4.4 The solution of this problem proposed according to Claim 1 of the patent in suit is to replace the surfactants in D5 by an aqueous solution containing above 10 wt% but below 70 wt% of an equilibrating agent comprising a water soluble ionic polymer of ethylenically unsaturated monomers, the ratio (dry weight) of the high molecular weight polymer to equilibrating agent being 1:0.2 to 1:10, the polarity of the latter being selected in dependence on the ionic character, if any, and type of the high molecular weight gel polymer to be stabilised, such that (a) if the gel polymer is an anionic polymer, then the equilibrating agent polymer is anionic, cationic blended with inorganic salt, or polydiallyldimethyl ammonium chloride; (b) if the gel polymer is a cationic polymer, then the equilibrating agent polymer is cationic, polyethylene imine, polydimethylamine epichlorhydrin, or anionic blended with inorganic salt; (c) if the gel polymer is a non- ionic polymer, then the equilibrating agent polymer is anionic or cationic; and (d) if the gel polymer is a cellulosic or starch polymer, then the equilibrating agent polymer is anionic.
4.5 It is evident from the examples given in the patent in suit, in particular Example 5, that stable dispersions of appreciable particle size (of the order of 250µm) can be established using the claimed measures. Moreover, none of these results has been disputed by the Respondent.

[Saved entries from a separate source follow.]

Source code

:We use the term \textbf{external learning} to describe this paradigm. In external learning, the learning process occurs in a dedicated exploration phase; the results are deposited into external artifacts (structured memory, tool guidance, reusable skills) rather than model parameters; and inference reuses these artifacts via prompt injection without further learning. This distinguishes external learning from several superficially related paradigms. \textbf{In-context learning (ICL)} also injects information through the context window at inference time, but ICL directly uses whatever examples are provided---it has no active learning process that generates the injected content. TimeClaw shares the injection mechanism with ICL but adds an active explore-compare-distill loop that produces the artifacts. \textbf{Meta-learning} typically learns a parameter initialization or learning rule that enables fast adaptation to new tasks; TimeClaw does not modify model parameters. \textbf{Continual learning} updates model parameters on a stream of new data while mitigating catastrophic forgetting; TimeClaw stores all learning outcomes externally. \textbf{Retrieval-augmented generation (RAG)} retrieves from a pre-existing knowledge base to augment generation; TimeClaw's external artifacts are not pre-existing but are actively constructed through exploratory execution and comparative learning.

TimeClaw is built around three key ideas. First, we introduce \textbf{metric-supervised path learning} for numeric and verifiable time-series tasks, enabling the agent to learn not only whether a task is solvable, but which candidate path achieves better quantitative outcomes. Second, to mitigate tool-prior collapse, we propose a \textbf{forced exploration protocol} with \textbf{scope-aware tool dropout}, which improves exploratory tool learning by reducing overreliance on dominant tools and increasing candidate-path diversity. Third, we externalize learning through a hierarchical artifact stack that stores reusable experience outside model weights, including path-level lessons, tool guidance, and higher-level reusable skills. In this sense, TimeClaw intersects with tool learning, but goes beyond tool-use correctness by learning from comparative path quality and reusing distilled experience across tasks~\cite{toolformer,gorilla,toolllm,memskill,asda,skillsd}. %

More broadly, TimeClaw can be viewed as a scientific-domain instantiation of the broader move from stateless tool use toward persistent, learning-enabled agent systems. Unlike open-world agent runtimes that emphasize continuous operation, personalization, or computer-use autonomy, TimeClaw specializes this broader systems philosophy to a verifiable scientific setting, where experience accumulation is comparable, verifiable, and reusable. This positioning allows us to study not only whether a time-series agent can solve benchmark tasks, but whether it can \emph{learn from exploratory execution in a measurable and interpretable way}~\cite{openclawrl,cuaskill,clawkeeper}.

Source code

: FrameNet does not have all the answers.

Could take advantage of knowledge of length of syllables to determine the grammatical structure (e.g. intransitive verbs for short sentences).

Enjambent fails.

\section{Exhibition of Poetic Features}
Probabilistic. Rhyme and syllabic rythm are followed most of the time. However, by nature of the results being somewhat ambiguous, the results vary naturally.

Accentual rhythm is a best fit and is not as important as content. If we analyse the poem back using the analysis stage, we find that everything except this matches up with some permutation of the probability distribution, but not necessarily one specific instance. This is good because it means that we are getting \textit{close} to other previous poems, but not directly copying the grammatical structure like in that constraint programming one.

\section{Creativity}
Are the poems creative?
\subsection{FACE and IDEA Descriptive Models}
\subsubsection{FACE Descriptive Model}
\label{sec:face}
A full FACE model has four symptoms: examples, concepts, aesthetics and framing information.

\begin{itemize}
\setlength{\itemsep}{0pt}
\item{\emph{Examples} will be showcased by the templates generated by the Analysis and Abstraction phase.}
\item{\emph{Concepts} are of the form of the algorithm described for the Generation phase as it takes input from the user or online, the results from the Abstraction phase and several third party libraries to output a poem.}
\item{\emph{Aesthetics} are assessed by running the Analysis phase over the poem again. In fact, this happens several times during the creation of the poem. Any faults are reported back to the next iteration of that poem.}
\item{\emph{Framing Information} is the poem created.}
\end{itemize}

4.6 The argument of the Respondent, that the solution proposed simply replaces one environmentally unwanted material (the surfactant) with another (the water soluble polymer of ethylenically unsaturated monomers), is merely an unsupported allegation, since no evidence was led to demonstrate that the presence of low molecular weight water soluble polymer is necessarily undesirable. On the contrary, according to an uncontested submission of the Appellant at the oral proceedings, such "bimodal" compositions may have extremely valuable properties in use. In any case, such polymers are not polluting in the same sense as surfactants typical, say, of D5 would be, if discharged into the environment.
Accordingly, the Board accepts that the claimed measures provide an effective solution of the stated problem.
It was not alleged that the claimed subject-matter lacked novelty. Nor does the Board see any ground for taking a different view.
Consequently, the Board finds the claimed subject- matter to be novel.
6. Inventive step
In order to determine the issue of inventive step, it is necessary to establish whether the skilled person, starting from D5, would have expected a stable aqueous suspension of the gel polymer particles to be obtained by replacing the surfactants of D5 by ionic polymers of ethylenically unsaturated monomers, where appropriate blended with inorganic salts, in the specific amounts and proportions referred to in section 4.4, above.
6.1 There is no suggestion in D5 to replace the surfactants by any other substances, let alone in the relevant amounts, because the only equilibrating agents effectively disclosed for stabilising the high molecular weight gel polymers are surfactants.
Consequently, there is no hint to the solution of the stated problem in the disclosure of D5.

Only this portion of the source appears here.